Crônicas do cotidiano: Regredimos ao Tratado de Tordesilhas

Pois é, falaram tanto em reindustrialização com base na bioindústria e numa nova matriz industrial. Falaram tanto em matriz energética limpa com biomassa e aproveitamento hidroelétrico de nossas possibilidades. Falaram tanto em Amazônia como a nova grife, capaz de fornecer não só os insumos para uma produção industrial limpa, mas, também, para melhorar qualidade de vida dos amazônidas e brasileiros em geral. Falaram tanto que este seria o momento da Amazônia: a sua inserção no mercado mundial como reserva ecológica do planeta sequestrando carbono, limpando o ar contaminado pela industrialização movida a combustíveis fósseis; fornecendo a água dos seus rios voadores e garantindo a produção de alimentos e commodities ao agro brasileiro. Falaram tanto na excelência do bioma que guarda a maior biodiversidade do mundo e, se conhecido e explorado adequadamente, seria fonte de riquezas a revolucionar a ciência, a curar doença e pessoas, bem como fornecer novos alimentos de qualidade. Falaram tanto e convidaram o mundo inteiro para a grande conferência mundial sobre a situação do clima no mundo e a sustentabilidade do planeta, a COP30 (nov.2025), a realizar-se em Belém do Pará. E os nossos olhos brilharam e nos conectamos às virtualidades engenhosas do poder que nos acenava. Ledo engano!

 

Nos enganam mais uma vez e descaradamente!
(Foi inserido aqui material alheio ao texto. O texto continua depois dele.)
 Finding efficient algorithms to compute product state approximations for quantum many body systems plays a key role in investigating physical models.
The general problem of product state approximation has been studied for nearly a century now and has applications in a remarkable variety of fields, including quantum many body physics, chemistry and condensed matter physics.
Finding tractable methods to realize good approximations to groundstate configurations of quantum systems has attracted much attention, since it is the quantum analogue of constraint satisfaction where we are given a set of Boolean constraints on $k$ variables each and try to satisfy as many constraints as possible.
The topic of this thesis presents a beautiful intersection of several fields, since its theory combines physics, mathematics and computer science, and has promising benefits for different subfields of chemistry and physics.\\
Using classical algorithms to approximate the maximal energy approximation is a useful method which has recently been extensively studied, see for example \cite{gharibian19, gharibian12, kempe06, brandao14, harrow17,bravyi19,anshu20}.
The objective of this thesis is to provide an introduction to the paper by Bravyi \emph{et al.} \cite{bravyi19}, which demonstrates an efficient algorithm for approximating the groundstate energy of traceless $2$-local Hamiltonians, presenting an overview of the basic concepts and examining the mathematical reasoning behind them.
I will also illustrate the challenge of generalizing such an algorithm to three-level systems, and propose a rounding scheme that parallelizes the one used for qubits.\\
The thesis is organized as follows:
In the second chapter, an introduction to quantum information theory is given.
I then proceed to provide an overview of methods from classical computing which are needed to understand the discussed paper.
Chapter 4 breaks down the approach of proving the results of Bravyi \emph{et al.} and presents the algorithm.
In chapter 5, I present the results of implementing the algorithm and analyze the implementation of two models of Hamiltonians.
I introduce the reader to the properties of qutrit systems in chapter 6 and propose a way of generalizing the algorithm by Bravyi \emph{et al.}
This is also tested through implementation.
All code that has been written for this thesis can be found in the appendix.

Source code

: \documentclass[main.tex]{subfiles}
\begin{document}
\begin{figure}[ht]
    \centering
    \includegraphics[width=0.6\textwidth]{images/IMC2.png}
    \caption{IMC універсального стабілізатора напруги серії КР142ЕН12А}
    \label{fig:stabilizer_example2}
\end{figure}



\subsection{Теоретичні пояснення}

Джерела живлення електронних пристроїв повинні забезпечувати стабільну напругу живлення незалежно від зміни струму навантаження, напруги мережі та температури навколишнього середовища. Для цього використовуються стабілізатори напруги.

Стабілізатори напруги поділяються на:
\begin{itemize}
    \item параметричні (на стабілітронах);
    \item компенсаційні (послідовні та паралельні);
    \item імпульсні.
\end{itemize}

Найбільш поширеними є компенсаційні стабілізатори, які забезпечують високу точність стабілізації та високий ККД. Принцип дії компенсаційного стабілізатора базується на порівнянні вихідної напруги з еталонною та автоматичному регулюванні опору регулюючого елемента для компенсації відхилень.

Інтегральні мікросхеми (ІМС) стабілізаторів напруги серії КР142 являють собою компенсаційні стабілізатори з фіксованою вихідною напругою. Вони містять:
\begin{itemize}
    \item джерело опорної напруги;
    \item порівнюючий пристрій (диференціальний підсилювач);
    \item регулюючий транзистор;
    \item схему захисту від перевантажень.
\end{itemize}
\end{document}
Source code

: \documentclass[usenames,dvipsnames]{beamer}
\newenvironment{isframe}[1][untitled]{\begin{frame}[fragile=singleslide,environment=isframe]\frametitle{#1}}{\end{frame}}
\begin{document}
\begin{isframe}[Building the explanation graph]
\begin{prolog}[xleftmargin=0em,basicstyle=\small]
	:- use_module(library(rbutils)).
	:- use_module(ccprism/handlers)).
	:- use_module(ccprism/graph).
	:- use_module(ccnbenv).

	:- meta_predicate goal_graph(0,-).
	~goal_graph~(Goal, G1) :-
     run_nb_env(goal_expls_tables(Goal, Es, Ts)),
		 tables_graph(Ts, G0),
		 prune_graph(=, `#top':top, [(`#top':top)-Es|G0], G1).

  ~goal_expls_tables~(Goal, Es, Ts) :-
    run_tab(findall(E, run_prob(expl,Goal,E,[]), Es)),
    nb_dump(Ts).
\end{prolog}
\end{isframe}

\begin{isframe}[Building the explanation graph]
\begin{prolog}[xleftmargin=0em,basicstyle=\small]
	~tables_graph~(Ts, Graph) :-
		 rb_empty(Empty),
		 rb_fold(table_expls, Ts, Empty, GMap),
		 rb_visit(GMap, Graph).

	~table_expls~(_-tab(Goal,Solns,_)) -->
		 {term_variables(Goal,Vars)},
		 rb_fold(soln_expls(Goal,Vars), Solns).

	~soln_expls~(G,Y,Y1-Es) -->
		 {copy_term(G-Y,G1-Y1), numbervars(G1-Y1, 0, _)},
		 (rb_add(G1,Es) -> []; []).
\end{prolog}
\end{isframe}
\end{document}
Nossos algozes já estão definindo os papéis dos futuros atores: os contabilistas da grana de sequestro de carbono; os lobistas dos novos negócios com dinheiro público do orçamento de ciência e tecnologia; definindo as instituições de excelência  que se tornarão sede da investigação científica; as universidades que formarão os pesquisadores que porão em funcionamento as novas cadeias produtivas geradas pelo novo bioma; o locus das indústrias de valor agregado aos novos produtos; os entrepostos de coleta e o treinamento da mão de obra “cata coquinho” (“novos povos da floresta”), os modernos “capitães do mato” para nos  vigiar sob o olho eletrônico, modernos “Coronéis do Extrativismo”. Que falta de vergonha! Isso por que tudo de bom, tudo de novo, tudo que pode enriquecer, só pode caber naquele Brasil que foi definido pelo Tratado de Tordesilhas (1494) no começo da colonização. O Brasil que nasceu do outro lado do meridiano traçado à 370 léguas de Cabo Verde, mesmo conquistado por Pombal para Portugal, devassado pelos genocidas conhecidos como Bandeirantes e tomado a força pelos mercenários contratados pelo Império, foi incorporado como Colônia e, assim, os brasileiros do lado de lá o querem para sempre, para o gozo de todos os seus maus instintos e preconceitos.

 

E porque falo dessas coisas? Seria por desilusão? Por um ódio cabano incorporado? Um pouco sim e racionalmente não! Já vivemos o necessário para saber que o “Brasil de Tordesilhas” não nos reconhece fraternalmente e sempre destruiu todos os nossos modelos de desenvolvimento econômico e social que lhe fizeram ou fazem sombra. Se locupleta o quanto pode e depois os destrói como um colonizador inveterado. Foi assim com a Cultura Cacaueira, com Ciclo da Borracha, foi assim com Agroindústria Primitiva Extrativista, tem sido assim com a Zona Franca de Manaus, que vive pendurada em prorrogações vexatórias e será assim com essa farsa da bioindústria. O que nos daria autonomia e desenvolvimento sustentável começou com a aposta que as três últimas gerações de amazônidas fizeram em busca de conhecimento para criar e desenvolver nossas Universidades e criar Centros de Pesquisa na esperança de que receberiam os investimentos necessários e a atenção devida; que multiplicariam a massa crítica necessária ao Desenvolvimento Regional Sustentado. Todos os nossos esforços podem ir água abaixo: encontra-se na mesa do Senhor Ministro da Educação, deste Governo, aprovado pelo Conselho Nacional de Educação e  apoiado pela Diretoria da CAPES, a resolução que selecionará as Universidades de Elite Brasileiras, e somente elas terão autonomia para criar e gerir os novos cursos de Mestrado e Doutorado. Todas  elas ficam no lado privilegiado do Tratado de Tordesilhas. Quem quiser ser mestre ou doutor que vá para o sudeste e sul maravilhas. Eles querem todo o dinheiro público do orçamento da ciência e da tecnologia para manter o cabresto da colonização econômica, científica e cultural.



Jornalista Profissional.

Professor Emérito e ex-reitor da Universidade Federal do Amazonas.

Manaus (AM), 16/8/2024.

*Toda sexta-feira publica no site EPCC suas Crônicas do cotidiano.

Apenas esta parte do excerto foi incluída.